Fruit Fly Moms Seen to Pass Harmful Mitochondrial Mutations to Sons, Not Daughters
Unlike the nuclear genetic material that comes from both our father and mother, the mitochondrial genome is inherited exclusively from our mother. Researchers at the Fred Hutchinson Cancer Research Center have shown for the first time that this may lead to mutations in the mitochondrial DNA (mtDNA) that are harmful to a women’s sons but not to their daughters, a phenomenon known as “mother’s curse.”
The study, “A mitochondrial DNA hypomorph of cytochrome oxidase specifically impairs male fertility in Drosophila melanogaster,” published in eLife, describes a mutation in mtDNA that decreases the fertility of male fruit flies but does not affect females.
“In the 20 years since this possibility was recognized, a few mitochondrial mutants have been reported that have deleterious effects on male offspring,” Maulik Patel, an assistant professor of biological sciences at Vanderbilt who headed the study, said in a press release, “but none of them convincingly showed that the mutants did not have any negative effects on the females.”
Since only women can pass their mitochondrial genetic material to offspring, natural selection is actively eliminating mtDNA mutations that weaken females. Those with deleterious mutations are less likely to reproduce and transmit their genetic material. But since there is no selective pressure over the mtDNA of male offspring, there is no mechanism that suppresses such harmful mutations.
To test this long-existing hypothesis, the researchers created 18 independent lines of fruit flies, each composed of 300 females and 100 males. In 12 of these lines, virgin females were collected during 35 generations and mated with males from the original stock. In the remaining six lines, females were allowed to mate with sibling males of their choice.
“Ganesh Miriyala, Aimee Littleton, and I spent a year and a half ‘flipping flies’ with no idea of whether we would end up with anything meaningful,” Patel said.

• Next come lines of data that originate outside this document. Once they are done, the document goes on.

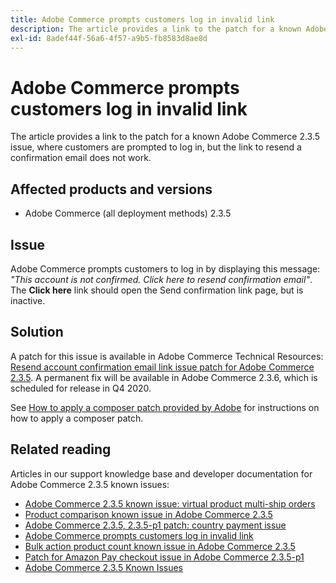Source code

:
```yaml
---
title: Adobe Commerce prompts customers log in invalid link
description: The article provides a link to the patch for a known Adobe Commerce 2.3.5 issue, where customers are prompted to log in, but the link to resend a confirmation email does not work.
exl-id: 8adef44f-56a6-4f57-a9b5-fb8583d8ae8d
---
```

# Adobe Commerce prompts customers log in invalid link

The article provides a link to the patch for a known Adobe Commerce 2.3.5 issue, where customers are prompted to log in, but the link to resend a confirmation email does not work.

## Affected products and versions

* Adobe Commerce (all deployment methods) 2.3.5

## Issue

Adobe Commerce prompts customers to log in by displaying this message: *"This account is not confirmed. Click here to resend confirmation email"*. The **Click here** link should open the Send confirmation link page, but is inactive.

## Solution

A patch for this issue is available in Adobe Commerce Technical Resources: [Resend account confirmation email link issue patch for Adobe Commerce 2.3.5](https://magento.com/tech-resources/download?_ga=2.193540264.409362045.1590506265-807369446.1578680711#download2368). A permanent fix will be available in Adobe Commerce 2.3.6, which is scheduled for release in Q4 2020.

See [How to apply a composer patch provided by Adobe](https://support.magento.com/hc/en-us/articles/360028367731) for instructions on how to apply a composer patch.

## Related reading

Articles in our support knowledge base and developer documentation for Adobe Commerce 2.3.5 known issues:

* [Adobe Commerce 2.3.5 known issue: virtual product multi-ship orders](https://support.magento.com/hc/en-us/articles/360044461831)
* [Product comparison known issue in Adobe Commerce 2.3.5](https://support.magento.com/hc/en-us/articles/360043970452)
* [Adobe Commerce 2.3.5, 2.3.5-p1 patch: country payment issue](https://support.magento.com/hc/en-us/articles/360043955991)
* [Adobe Commerce prompts customers log in invalid link](https://support.magento.com/hc/en-us/articles/360043857372)
* [Bulk action product count known issue in Adobe Commerce 2.3.5](https://support.magento.com/hc/en-us/articles/360044839691)
* [Patch for Amazon Pay checkout issue in Adobe Commerce 2.3.5-p1](https://support.magento.com/hc/en-us/articles/360042646332)
* [Adobe Commerce 2.3.5 Known Issues](https://devdocs.magento.com/guides/v2.3/release-notes/release-notes-2-3-5-commerce.html#known-issues)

During this time, the researchers were monitoring the males in each generation and assessing their fitness. In the end, they found a point mutation in the mtDNA that modified a subunit in the cytochrome C oxidase enzyme. This mutation was found to reduce sperm production and motility prematurely as the males aged, which markedly affected their fertility. But the mutation did not have any effect on females.
“We weren’t looking specifically for mutants that affect fertility,” said Patel, “but in retrospect, it makes sense. Mutants that affect males but not females must be affecting tissues that are different in males and females.”
According to an evolutionary theory, the mtDNA and nuclear DNA are constantly competing. When one accumulates beneficial or harmful mutations, the other adapts.
Researchers took advantage of the fact that the mutant cytochrome C oxidase was temperature sensitive to test this hypothesis. They predicted that the nuclear genome would develop mechanisms to suppress the harmful mtDNA mutation and restore male fertility.
Indeed, when they mated females with the mutant mtDNA with males collected from a number of locations around the world, many of the strains were found to have completely restored male fertility.
“We hope this will lead to ways to treat mitochondrial diseases, only a few which currently can be treated, and which are inherited by one newborn in every 200 and become manifest in about one adult out of 5,000,” Patel said.